- _Task to complete_
Each line of the data that includes "spot" must be copied.

*** Opening of Information ***

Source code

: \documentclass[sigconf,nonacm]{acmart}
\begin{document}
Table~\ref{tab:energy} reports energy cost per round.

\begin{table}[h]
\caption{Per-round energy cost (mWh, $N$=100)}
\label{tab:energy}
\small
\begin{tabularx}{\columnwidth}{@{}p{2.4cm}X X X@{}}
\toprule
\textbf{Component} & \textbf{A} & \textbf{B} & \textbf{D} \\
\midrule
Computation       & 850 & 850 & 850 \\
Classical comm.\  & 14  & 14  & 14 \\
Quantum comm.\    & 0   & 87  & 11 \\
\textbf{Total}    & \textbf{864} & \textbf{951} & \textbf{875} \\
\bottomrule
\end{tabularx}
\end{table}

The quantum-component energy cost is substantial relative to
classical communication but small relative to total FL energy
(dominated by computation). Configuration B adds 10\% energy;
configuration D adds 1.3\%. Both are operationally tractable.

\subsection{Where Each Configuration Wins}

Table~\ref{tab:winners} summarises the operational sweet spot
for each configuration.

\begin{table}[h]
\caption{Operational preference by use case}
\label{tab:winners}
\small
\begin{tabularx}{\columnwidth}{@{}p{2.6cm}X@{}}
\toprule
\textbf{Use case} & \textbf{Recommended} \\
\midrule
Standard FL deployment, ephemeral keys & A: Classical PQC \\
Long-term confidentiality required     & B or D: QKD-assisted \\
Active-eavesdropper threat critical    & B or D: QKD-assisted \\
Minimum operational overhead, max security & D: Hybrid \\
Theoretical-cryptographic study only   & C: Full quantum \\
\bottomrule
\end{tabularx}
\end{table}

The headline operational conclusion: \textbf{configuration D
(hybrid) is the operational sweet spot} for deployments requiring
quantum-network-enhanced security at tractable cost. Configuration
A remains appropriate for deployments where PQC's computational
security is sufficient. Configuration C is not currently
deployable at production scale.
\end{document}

*** Close of Information ***

- _Exercise result_
Table~\ref{tab:winners} summarises the operational sweet spot
(hybrid) is the operational sweet spot} for deployments requiring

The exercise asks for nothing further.